Patrocinio, su hermana, tenía el pelo descolorido por secciones, porque se teñía las canas y luego se le iba destiñendo y se le quedaba el pelo oscuro por las puntas, amarillento en la mitad y blanco en la raiz. Como nada más salía a Misa y de visita para los pésames y otros cumplimientos, con el velo puesto no se le notaba el desteñido del tinte. Pero dentro de la casa parecía la versión de una bruja de cuento, vestida siempre de negro, canija y encorvada, arrastrando los pies, canturreando por lo bajo, en la cocina o yendo y viniendo por la casa. En cuanto se sentaba en una de las mecedoras de lona que había en el portal, le saltaba encima uno de los gatos, y ella lo acariciaba y se ponía a hablarle.
La clase duraba una hora y pico, sobre las seis y media ya estaba de vuelta en casa, con el Catón, una libreta y el lapiz. Merendaba leche fría con limón y canela y algunas galletas.
-¿Qué has hecho en la clase?
- He leído la p, y he hecho una suma de dos columnas, y he copiado una pizarra de diez renglones...
...Pero yo no quiero ir, que me da miedo Patrocinio.
Yo tenía cinco años, recien cumplidos. Aprendí a leer en los tebeos de El Jabato y El Capitán Trueno, y a escribir en el mostrador del estanco de mi tia, y no entendía para qué me mandaban a las clases de verano de Don Francisco.
Fueron dos veranos con clases, los dos iguales, las mismas pizarras, las mismas sumas, los mismos copiados. Y las mismas capitales.
Don Francisco y Patrocinio fueron languideciendo, dando bajones cada año que pasaba. Se murieron el mismo invierno, uno detrás del otro, amparados por los vecinos, porque la familia que tenían eran parientes que se desentendieron. A Patrocinio le pusieron nicho propio en el cementerio, pero a Don Francisco lo enterraron en el panteón de una prima lejana, sin lápida.

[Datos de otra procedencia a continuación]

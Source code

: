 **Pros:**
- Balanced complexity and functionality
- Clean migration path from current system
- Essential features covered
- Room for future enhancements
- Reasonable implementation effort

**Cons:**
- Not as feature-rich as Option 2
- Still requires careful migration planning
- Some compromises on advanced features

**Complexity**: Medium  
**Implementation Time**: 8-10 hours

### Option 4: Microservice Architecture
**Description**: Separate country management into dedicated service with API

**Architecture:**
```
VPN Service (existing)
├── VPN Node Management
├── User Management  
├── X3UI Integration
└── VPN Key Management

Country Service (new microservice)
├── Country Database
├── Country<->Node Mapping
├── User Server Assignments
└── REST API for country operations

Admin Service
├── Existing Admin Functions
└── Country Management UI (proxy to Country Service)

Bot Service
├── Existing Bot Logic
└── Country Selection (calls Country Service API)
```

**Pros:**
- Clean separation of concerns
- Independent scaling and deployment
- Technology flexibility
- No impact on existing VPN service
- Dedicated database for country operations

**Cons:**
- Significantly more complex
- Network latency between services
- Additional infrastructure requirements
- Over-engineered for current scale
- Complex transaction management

La casa la vendieron, la derribaron y levantaron otra vivienda nueva, de dos plantas, ni siquiera sé quién vive ahora allí; si paso por delante, no miro la fachada. Pero sé qué casa es, como si estuviera pisando el umbral, entrando en el zaguán y llamando al aldabón del portón, con el olor de las pizarras y los lápices y la yerbabuena del arriate del patio.
+T.
6 comentarios:
Hermosos recuerdos, Padre, de tiempos ya idos, ahora, al menos aquí en México, los cursos de verano no son más que poner actividades a los niños para que no estorben a la mamá que trabaja que no puede tenerlos en casa. Yo me pregunto, cuando escucho las anécdotas de mi madre de su niñez y adolescencia o como éstas que luego escribe en su blog, si toda esta tecnología y modernidad no nos está deshumanizando y haciendo vivir menos, más bien, sobrevivimos, pero no disfrutamos la existencia, somos incapaces de ver lo bueno y ahora no sentimos el placer de tomarnos un té, de las plantas regadas en el patio, de tomar una merienda como la que usted dice y de personajes entrañables como el bailarín callejero del que hablaba en otro post, o de este maestro y su hermana, gente que Dios debe tener en su gloria, a salvo de este mundo salvaje en que ahora vivimos...
Alabado sea Dios. En España no ha muerto la literatura, que sigue viva en quien así escribe.
De esta misma urdimbre está hecha la buena literatura hispanoamericana que nos endulza la vida desde inicios del s. XVI.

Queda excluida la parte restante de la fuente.